In the foregoing specification, specific embodiments have been described. However, one of ordinary skill in the art appreciates that various modifications and changes can be made without departing from the scope of the technology as set forth in the claims below. Accordingly, the specification and figures are to be regarded in an illustrative rather than a restrictive sense, and all such modifications are intended to be included within the scope of present teachings. Additionally, the described embodiments/examples/implementations should not be interpreted as mutually exclusive, and should instead be understood as potentially combinable if such combinations are permissive in any way. In other words, any feature disclosed in any of the aforementioned embodiments/examples/implementations may be included in any of the other aforementioned embodiments/examples/implementations.

The benefits, advantages, solutions to problems, and any element(s) that may cause any benefit, advantage, or solution to occur or become more pronounced are not to be construed as a critical, required, or essential features or elements of any or all the claims. The claimed technology is defined solely by the appended claims including any amendments made during the pendency of this application and all equivalents of those claims as issued.

Moreover in this document, relational terms such as first and second, top and bottom, and the like may be used solely to distinguish one entity or action from another entity or action without necessarily requiring or implying any actual such relationship or order between such entities or actions. The terms “comprises,” “comprising,” “has”, “having,” “includes”, “including,” “contains”, “containing” or any other variation thereof, are intended to cover a non-exclusive inclusion, such that a process, method, article, or apparatus that comprises, has, includes, contains a list of elements does not include only those elements but may include other elements not expressly listed or inherent to such process, method, article, or apparatus. An element proceeded by “comprises . . . a”, “has . . . a”, “includes . . . a”, “contains . . . a” does not, without more constraints, preclude the existence of additional identical elements in the process, method, article, or apparatus that comprises, has, includes, contains the element. The terms “a” and “an” are defined as one or more unless explicitly stated otherwise herein. The terms “substantially”, “essentially”, “approximately”, “about” or any other version thereof, are defined as being close to as understood by one of ordinary skill in the art, and in one non-limiting embodiment the term is defined to be within 10%, in another embodiment within 5%, in another embodiment within 1% and in another embodiment within 0.5%. The term “coupled” as used herein is defined as connected, although not necessarily directly and not necessarily mechanically. A device or structure that is “configured” in a certain way is configured in at least that way, but may also be configured in ways that are not listed.

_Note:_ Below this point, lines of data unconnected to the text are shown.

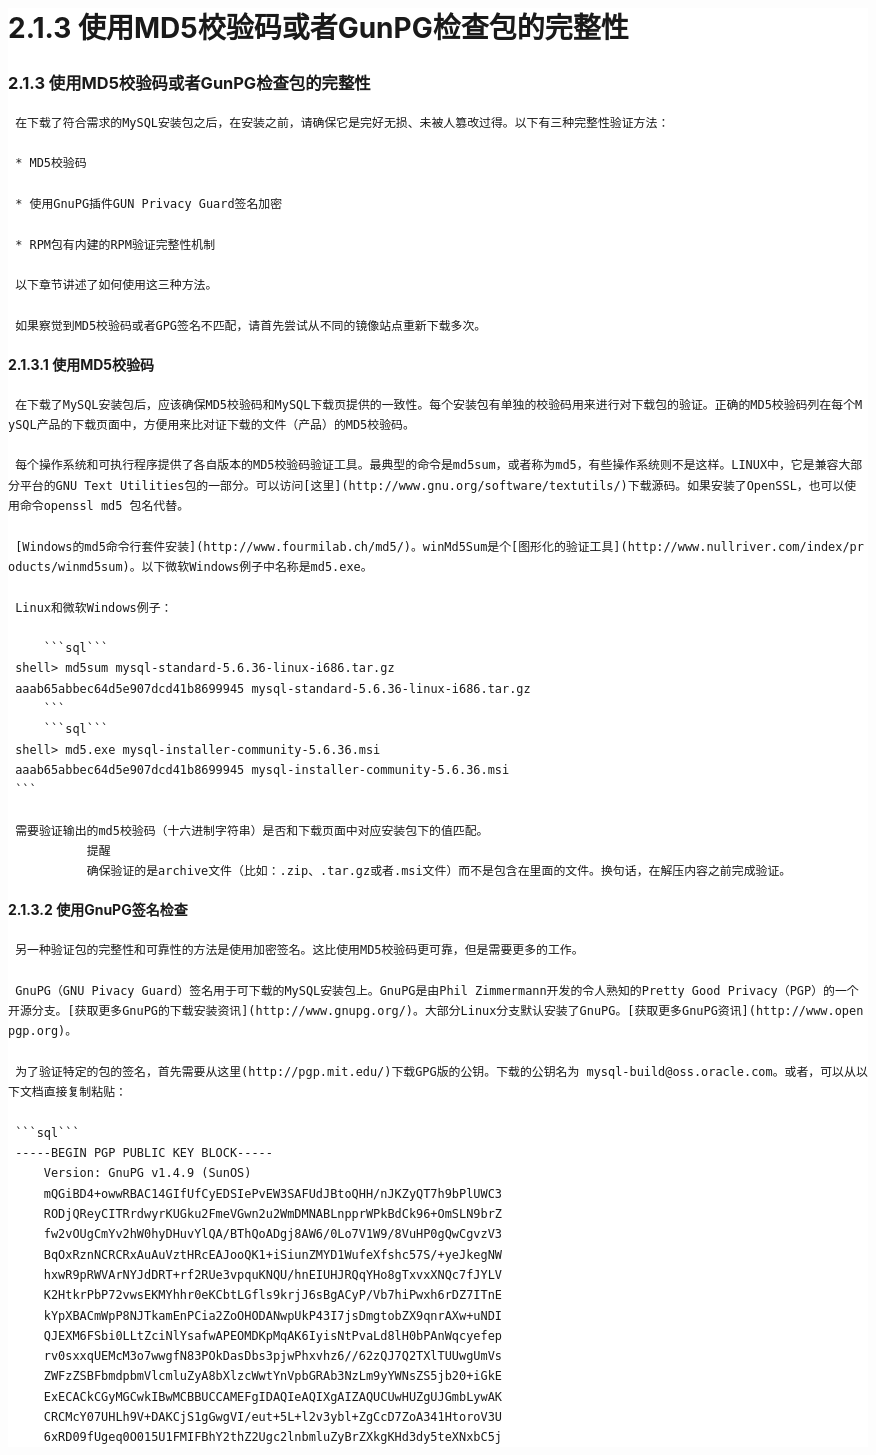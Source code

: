 # 2.1.3 使用MD5校验码或者GunPG检查包的完整性

### 2.1.3 使用MD5校验码或者GunPG检查包的完整性

     在下载了符合需求的MySQL安装包之后，在安装之前，请确保它是完好无损、未被人篡改过得。以下有三种完整性验证方法：
     
     * MD5校验码
     
     * 使用GnuPG插件GUN Privacy Guard签名加密
     
     * RPM包有内建的RPM验证完整性机制

     以下章节讲述了如何使用这三种方法。
     
     如果察觉到MD5校验码或者GPG签名不匹配，请首先尝试从不同的镜像站点重新下载多次。

#### 2.1.3.1 使用MD5校验码

     在下载了MySQL安装包后，应该确保MD5校验码和MySQL下载页提供的一致性。每个安装包有单独的校验码用来进行对下载包的验证。正确的MD5校验码列在每个MySQL产品的下载页面中，方便用来比对证下载的文件（产品）的MD5校验码。
     
     每个操作系统和可执行程序提供了各自版本的MD5校验码验证工具。最典型的命令是md5sum，或者称为md5，有些操作系统则不是这样。LINUX中，它是兼容大部分平台的GNU Text Utilities包的一部分。可以访问[这里](http://www.gnu.org/software/textutils/)下载源码。如果安装了OpenSSL，也可以使用命令openssl md5 包名代替。
     
     [Windows的md5命令行套件安装](http://www.fourmilab.ch/md5/)。winMd5Sum是个[图形化的验证工具](http://www.nullriver.com/index/products/winmd5sum)。以下微软Windows例子中名称是md5.exe。

     Linux和微软Windows例子：
     
		 ```sql```
     shell> md5sum mysql-standard-5.6.36-linux-i686.tar.gz
     aaab65abbec64d5e907dcd41b8699945 mysql-standard-5.6.36-linux-i686.tar.gz
		 ```
		 ```sql```
     shell> md5.exe mysql-installer-community-5.6.36.msi
     aaab65abbec64d5e907dcd41b8699945 mysql-installer-community-5.6.36.msi
     ```
     
     需要验证输出的md5校验码（十六进制字符串）是否和下载页面中对应安装包下的值匹配。
               提醒
               确保验证的是archive文件（比如：.zip、.tar.gz或者.msi文件）而不是包含在里面的文件。换句话，在解压内容之前完成验证。

#### 2.1.3.2 使用GnuPG签名检查

     另一种验证包的完整性和可靠性的方法是使用加密签名。这比使用MD5校验码更可靠，但是需要更多的工作。
     
     GnuPG（GNU Pivacy Guard）签名用于可下载的MySQL安装包上。GnuPG是由Phil Zimmermann开发的令人熟知的Pretty Good Privacy（PGP）的一个开源分支。[获取更多GnuPG的下载安装资讯](http://www.gnupg.org/)。大部分Linux分支默认安装了GnuPG。[获取更多GnuPG资讯](http://www.openpgp.org)。
     
     为了验证特定的包的签名，首先需要从这里(http://pgp.mit.edu/)下载GPG版的公钥。下载的公钥名为 mysql-build@oss.oracle.com。或者，可以从以下文档直接复制粘贴：
     
     ```sql```
     -----BEGIN PGP PUBLIC KEY BLOCK-----
		 Version: GnuPG v1.4.9 (SunOS)
		 mQGiBD4+owwRBAC14GIfUfCyEDSIePvEW3SAFUdJBtoQHH/nJKZyQT7h9bPlUWC3
		 RODjQReyCITRrdwyrKUGku2FmeVGwn2u2WmDMNABLnpprWPkBdCk96+OmSLN9brZ
		 fw2vOUgCmYv2hW0hyDHuvYlQA/BThQoADgj8AW6/0Lo7V1W9/8VuHP0gQwCgvzV3
		 BqOxRznNCRCRxAuAuVztHRcEAJooQK1+iSiunZMYD1WufeXfshc57S/+yeJkegNW
		 hxwR9pRWVArNYJdDRT+rf2RUe3vpquKNQU/hnEIUHJRQqYHo8gTxvxXNQc7fJYLV
		 K2HtkrPbP72vwsEKMYhhr0eKCbtLGfls9krjJ6sBgACyP/Vb7hiPwxh6rDZ7ITnE
		 kYpXBACmWpP8NJTkamEnPCia2ZoOHODANwpUkP43I7jsDmgtobZX9qnrAXw+uNDI
		 QJEXM6FSbi0LLtZciNlYsafwAPEOMDKpMqAK6IyisNtPvaLd8lH0bPAnWqcyefep
		 rv0sxxqUEMcM3o7wwgfN83POkDasDbs3pjwPhxvhz6//62zQJ7Q2TXlTUUwgUmVs
		 ZWFzZSBFbmdpbmVlcmluZyA8bXlzcWwtYnVpbGRAb3NzLm9yYWNsZS5jb20+iGkE
		 ExECACkCGyMGCwkIBwMCBBUCCAMEFgIDAQIeAQIXgAIZAQUCUwHUZgUJGmbLywAK
		 CRCMcY07UHLh9V+DAKCjS1gGwgVI/eut+5L+l2v3ybl+ZgCcD7ZoA341HtoroV3U
		 6xRD09fUgeq0O015U1FMIFBhY2thZ2Ugc2lnbmluZyBrZXkgKHd3dy5teXNxbC5j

The Abstract of the Disclosure is provided to allow the reader to quickly ascertain the nature of the technical disclosure. It is submitted with the understanding that it will not be used to interpret or limit the scope or meaning of the claims. In addition, in the foregoing Detailed Description, it can be seen that various features are grouped together in various embodiments for the purpose of streamlining the disclosure. This method of disclosure is not to be interpreted as reflecting an intention that the claimed embodiments require more features than are expressly recited in each claim. Rather, as the following claims reflect, inventive subject matter may lie in less than all features of a single disclosed embodiment. Thus, the following claims are hereby incorporated into the Detailed Description, with each claim standing on its own as a separately claimed subject matter.